In today’s world of mobile phones and social media, visiting a museum is often a passive and detached experience. Amsterdam’s art and history museum, The Rijksmuseum, is among a growing number of museums that have banned the use of the selfie stick. Museums say they need to protect their art and their visitors’ personal space, and the intrusive nature of a camera at the end of a telescopic arm is preventing this. Rijksmuseum also wants to address another issue.
The accessibility of pulling your phone out for a quick snap means we are looking at things quickly, fleetingly and superficially. “We are easily distracted: by other people, our own thoughts, a little device vibrating in an inside pocket” says a statement on the museums website. In a ploy to reengage visitors with their surrounds, the museum is giving out free pencils and paper in trade of your selfie stick.
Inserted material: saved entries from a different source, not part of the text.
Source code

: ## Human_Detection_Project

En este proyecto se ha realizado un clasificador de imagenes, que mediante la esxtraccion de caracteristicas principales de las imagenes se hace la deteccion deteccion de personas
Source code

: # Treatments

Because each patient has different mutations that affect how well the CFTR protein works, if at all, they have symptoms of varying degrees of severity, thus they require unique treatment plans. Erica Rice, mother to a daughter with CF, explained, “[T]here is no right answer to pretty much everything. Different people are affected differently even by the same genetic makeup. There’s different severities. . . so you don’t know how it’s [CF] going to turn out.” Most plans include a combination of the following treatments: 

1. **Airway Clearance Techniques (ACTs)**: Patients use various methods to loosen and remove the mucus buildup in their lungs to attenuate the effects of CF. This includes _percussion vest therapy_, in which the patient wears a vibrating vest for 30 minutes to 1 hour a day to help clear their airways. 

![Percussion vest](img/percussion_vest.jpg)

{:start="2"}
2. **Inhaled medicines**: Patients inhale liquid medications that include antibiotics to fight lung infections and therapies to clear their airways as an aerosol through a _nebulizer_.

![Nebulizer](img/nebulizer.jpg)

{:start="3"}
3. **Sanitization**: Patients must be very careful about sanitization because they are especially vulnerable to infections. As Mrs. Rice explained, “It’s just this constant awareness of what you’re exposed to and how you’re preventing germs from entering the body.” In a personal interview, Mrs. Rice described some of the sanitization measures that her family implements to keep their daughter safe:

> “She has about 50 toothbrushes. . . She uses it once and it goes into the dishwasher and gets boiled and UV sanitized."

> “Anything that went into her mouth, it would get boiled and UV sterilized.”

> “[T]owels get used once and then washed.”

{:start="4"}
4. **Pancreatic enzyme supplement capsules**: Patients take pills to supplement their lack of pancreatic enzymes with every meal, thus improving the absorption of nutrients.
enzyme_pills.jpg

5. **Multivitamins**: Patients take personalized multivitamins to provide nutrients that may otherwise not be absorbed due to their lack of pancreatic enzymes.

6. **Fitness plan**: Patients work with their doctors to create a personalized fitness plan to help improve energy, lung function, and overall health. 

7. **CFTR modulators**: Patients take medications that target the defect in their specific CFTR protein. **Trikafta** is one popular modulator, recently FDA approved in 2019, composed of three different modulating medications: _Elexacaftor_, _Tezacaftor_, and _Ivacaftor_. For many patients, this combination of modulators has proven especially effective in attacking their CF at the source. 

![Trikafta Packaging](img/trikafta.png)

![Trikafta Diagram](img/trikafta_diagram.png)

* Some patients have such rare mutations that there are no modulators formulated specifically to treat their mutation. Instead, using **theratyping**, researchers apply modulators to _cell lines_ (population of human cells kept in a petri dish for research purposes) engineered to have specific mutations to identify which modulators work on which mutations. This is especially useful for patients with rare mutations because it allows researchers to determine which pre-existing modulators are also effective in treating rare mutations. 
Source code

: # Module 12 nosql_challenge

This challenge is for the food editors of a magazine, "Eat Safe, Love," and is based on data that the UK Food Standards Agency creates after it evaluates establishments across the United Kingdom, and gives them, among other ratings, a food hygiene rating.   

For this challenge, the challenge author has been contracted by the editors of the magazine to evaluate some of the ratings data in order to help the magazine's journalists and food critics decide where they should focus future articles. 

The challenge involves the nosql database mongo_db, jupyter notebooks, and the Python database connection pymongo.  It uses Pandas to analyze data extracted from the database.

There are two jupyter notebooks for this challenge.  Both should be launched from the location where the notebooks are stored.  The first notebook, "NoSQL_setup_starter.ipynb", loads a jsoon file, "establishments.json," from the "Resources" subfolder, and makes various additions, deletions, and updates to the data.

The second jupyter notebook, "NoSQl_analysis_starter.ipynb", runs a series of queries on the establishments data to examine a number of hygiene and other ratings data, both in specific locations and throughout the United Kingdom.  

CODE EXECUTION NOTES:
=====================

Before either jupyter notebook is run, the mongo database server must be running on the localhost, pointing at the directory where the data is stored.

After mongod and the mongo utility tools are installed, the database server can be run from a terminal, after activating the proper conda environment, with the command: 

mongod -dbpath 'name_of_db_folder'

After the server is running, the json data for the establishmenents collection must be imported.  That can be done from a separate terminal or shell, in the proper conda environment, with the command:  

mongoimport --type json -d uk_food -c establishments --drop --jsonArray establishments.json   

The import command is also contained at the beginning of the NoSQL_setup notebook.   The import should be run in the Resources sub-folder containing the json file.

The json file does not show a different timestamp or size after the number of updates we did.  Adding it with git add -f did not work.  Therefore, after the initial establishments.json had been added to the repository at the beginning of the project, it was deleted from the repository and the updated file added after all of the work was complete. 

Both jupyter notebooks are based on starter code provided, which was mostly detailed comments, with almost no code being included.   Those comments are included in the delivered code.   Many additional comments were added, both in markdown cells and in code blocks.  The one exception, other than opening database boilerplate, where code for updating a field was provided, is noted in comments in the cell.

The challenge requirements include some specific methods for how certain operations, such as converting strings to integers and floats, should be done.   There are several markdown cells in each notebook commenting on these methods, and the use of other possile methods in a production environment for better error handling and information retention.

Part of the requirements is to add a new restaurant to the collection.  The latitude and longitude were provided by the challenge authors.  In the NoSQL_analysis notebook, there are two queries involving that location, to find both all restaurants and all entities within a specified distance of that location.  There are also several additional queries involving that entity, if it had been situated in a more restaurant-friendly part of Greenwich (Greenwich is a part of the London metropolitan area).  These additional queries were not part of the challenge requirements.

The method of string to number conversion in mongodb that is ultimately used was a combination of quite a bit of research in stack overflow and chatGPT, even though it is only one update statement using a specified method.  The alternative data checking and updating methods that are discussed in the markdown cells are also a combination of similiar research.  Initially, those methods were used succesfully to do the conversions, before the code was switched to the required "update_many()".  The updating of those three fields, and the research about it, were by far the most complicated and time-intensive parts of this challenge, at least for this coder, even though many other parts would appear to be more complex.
This is in aid of the museum's campaign #startdrawing, which aims to reengage its attendees with the art that surrounds them rather than mindlessly taking photos of or with the art at any opportune moment.
In a statement the museum’s General Director, Wim Pijbes, said: “In our busy lives we don’t always realise how beautiful something can be. We forget how to look really closely. Drawing helps because you see more when you draw.”
Perhaps what Pijbes said isn’t to exclusive museum visiting, but good practice for every day life.